Guatemalan Tamales

Tamales are typical of Guatemalan cuisine and are essentially flavorful mixes of dough, meat, and sauces steamed in large leaves. They are perfect for food on the go as they are delicious and easy to transport. What’s more, making tamales is a fantastic way to bond with your loved ones, and even if you don’t make the full recipe, it’s a delicious dish regardless!


At the core of the Mayan diet; tamales have a deep history. Tamales were the fuel for their warriors and travellers; they provided food for weeks on the go. When the Spanish came to Guatemala, they introduced new flavours to the region, inspiring a mix of New World and Old World ingredients that are incorporated into tamales found in Guatemala today.

Amazingly, evidence points to tamales being consumed by the ancient Aztec and Mayan cultures. The earliest tamales were simple, made with beans and squash and roasted over a fire. When Europeans brought other ingredients such as chicken, pork, olives, raisins, and other foods to the New World, the tamales became more elaborate and varied.

As with every dish there is numerous versions of Guatemalan tamales.

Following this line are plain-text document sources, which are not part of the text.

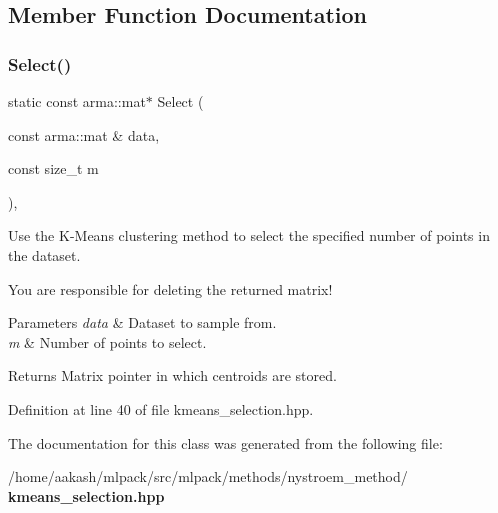 \subsection{Member Function Documentation}
\mbox{\label{classmlpack_1_1kernel_1_1KMeansSelection_a0449697ae86a5d2ed893572da8695c7f}} 
\subsubsection{Select()}
{\footnotesize\ttfamily static const arma\+::mat$\ast$ Select (\begin{DoxyParamCaption}\item[{const arma\+::mat \&}]{data,  }\item[{const size\+\_\+t}]{m }\end{DoxyParamCaption})\hspace{0.3cm}{\ttfamily [inline]}, {\ttfamily [static]}}



Use the K-\/\+Means clustering method to select the specified number of points in the dataset. 

You are responsible for deleting the returned matrix!


\begin{DoxyParams}{Parameters}
{\em data} & Dataset to sample from. \\
\hline
{\em m} & Number of points to select. \\
\hline
\end{DoxyParams}
\begin{DoxyReturn}{Returns}
Matrix pointer in which centroids are stored. 
\end{DoxyReturn}


Definition at line 40 of file kmeans\+\_\+selection.\+hpp.



The documentation for this class was generated from the following file\+:\begin{DoxyCompactItemize}
\item 
/home/aakash/mlpack/src/mlpack/methods/nystroem\+\_\+method/\textbf{ kmeans\+\_\+selection.\+hpp}\end{DoxyCompactItemize}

The differences can be found in the size, the leaves used for steaming, flavours of sweet or savoury, and the ingredients of the dough (or masa). 

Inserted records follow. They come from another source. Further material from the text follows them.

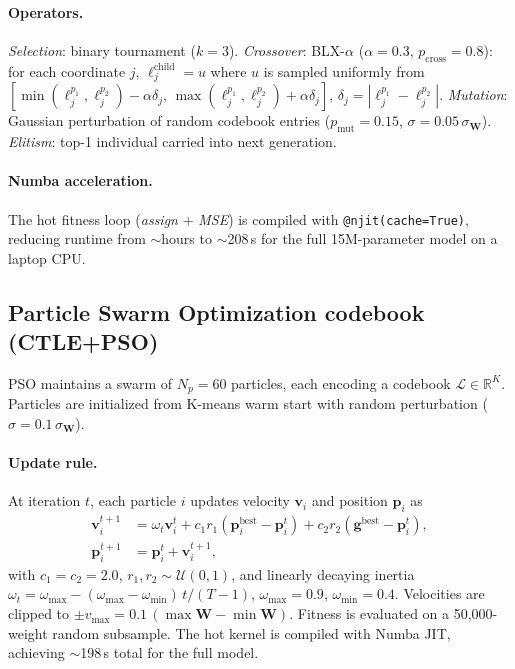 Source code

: \documentclass[lettersize,journal]{IEEEtran}
\begin{document}
\paragraph{Operators.}
\textit{Selection}: binary tournament ($k=3$).
\textit{Crossover}: BLX-$\alpha$ ($\alpha=0.3$, $p_\mathrm{cross}=0.8$):
for each coordinate $j$, $\ell_j^{\mathrm{child}} = u$ where $u$ is sampled
uniformly from
$[\min(\ell_j^{p_1},\ell_j^{p_2})-\alpha\delta_j,\,
   \max(\ell_j^{p_1},\ell_j^{p_2})+\alpha\delta_j]$,
$\delta_j=|\ell_j^{p_1}-\ell_j^{p_2}|$.
\textit{Mutation}: Gaussian perturbation of random codebook entries
($p_\mathrm{mut}=0.15$, $\sigma=0.05\,\sigma_\mathbf{W}$).
\textit{Elitism}: top-1 individual carried into next generation.

\paragraph{Numba acceleration.}
The hot fitness loop (\textit{assign} + \textit{MSE}) is compiled with
\texttt{@njit(cache=True)}, reducing runtime from $\sim$hours to $\sim$208\,s
for the full 15M-parameter model on a laptop CPU.

\subsection{Particle Swarm Optimization codebook (CTLE+PSO)}
\label{subsec:pso}

PSO maintains a swarm of $N_p=60$ particles, each encoding a codebook
$\mathcal{L}\in\mathbb{R}^K$. Particles are initialized from K-means warm start
with random perturbation ($\sigma=0.1\,\sigma_\mathbf{W}$).

\paragraph{Update rule.}
At iteration $t$, each particle $i$ updates velocity $\mathbf{v}_i$ and
position $\mathbf{p}_i$ as
\begin{align}
\mathbf{v}_i^{t+1} &= \omega_t \mathbf{v}_i^{t}
  + c_1 r_1 (\mathbf{p}_i^\mathrm{best} - \mathbf{p}_i^{t})
  + c_2 r_2 (\mathbf{g}^\mathrm{best} - \mathbf{p}_i^{t}), \\
\mathbf{p}_i^{t+1} &= \mathbf{p}_i^{t} + \mathbf{v}_i^{t+1},
\end{align}
with $c_1 = c_2 = 2.0$, $r_1,r_2 \sim \mathcal{U}(0,1)$, and
linearly decaying inertia $\omega_t = \omega_\mathrm{max} -
(\omega_\mathrm{max}-\omega_\mathrm{min})\,t/(T-1)$,
$\omega_\mathrm{max}=0.9$, $\omega_\mathrm{min}=0.4$.
Velocities are clipped to $\pm v_\mathrm{max}=0.1\,(\max\mathbf{W}-\min\mathbf{W})$.
Fitness is evaluated on a 50{,}000-weight random subsample.
The hot kernel is compiled with Numba JIT, achieving $\sim$198\,s total for the
full model.
\end{document}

On a recent trip to Los Angeles a dear friend taught me this amazing recipe! This recipe makes 50 tamales, so you have plenty of delicious food to share with your loved ones…

Ingredients and Method

Part 1- Sauce

  • 2 bunches of coriander

  • 3 fresh by leaves

  • X2 pasilla chilli

  • 8 large red tomatoes

  • 1 ½ celery stalks

  • ¼ one large onion

  • X2 California chilli pods- deseeded

  • 1 red bell pepper


  • Put all the ingredients in a pan cover with water cook for 45 min

  • Blend it when cooked

  • Add chicken stock powder

  • Put banana leaf into boiling water 15 min on each side  to soften them to fold easier

  • When they ready, cut into squares and set aside

Part 2- Sauce

  • Pumpkin seeds 120g

  • Sesame seeds 120g

  • Roast on oven tray

  • Add half of the roasted seeds in the blender

  • Half of the tomato mix above

  • 1-2 cups chicken stock

  • Cinnamon stick

  • Annatto/achiote 1 tbsp (Annatto is an orange-red condiment and food coloring derived from the seeds of the achiote tree (Bixa orellana) native to tropical regions from Mexico to Brazil.

  • 2 cloves

  • 1 tsp black pepper

  • 1 tsp garlic powder

  • 1 tsp meat seasoning

  • 2 tbsp chicken stock

  • 1 tsp salt


  • Blend the ingredients well

  • In a pan add 2oz butter add the blended ingredients to butter in pan and cook down/reduce

  • Towards the end 1 tbsp  chicken stock

  • 1 tsp salt

  • Cook for further 15 minutes then take off heat

  • Add chicken bouillon towards the end

  • 1 cup of veg oil in sauce when cooking

  • 50 pcs aluminium foil cut into 10 x10 inch rectangles


  • Cut foil into squares same size as banana leaf

  • Place the square of banana leaf, washed hard spine removed and cut into 10x 10 inch rectangles- onto foil

  • Put one large spoon of rice on the leaf it serves as a base

  • Onto of the rice place chicken and sauce on-top /can put the chicken pieces in sauce before or shred it whichever you prefer

  • Garnish with peppers and raisins and prune are optional

  • Fold the top edge of the banana leaf down over the filling.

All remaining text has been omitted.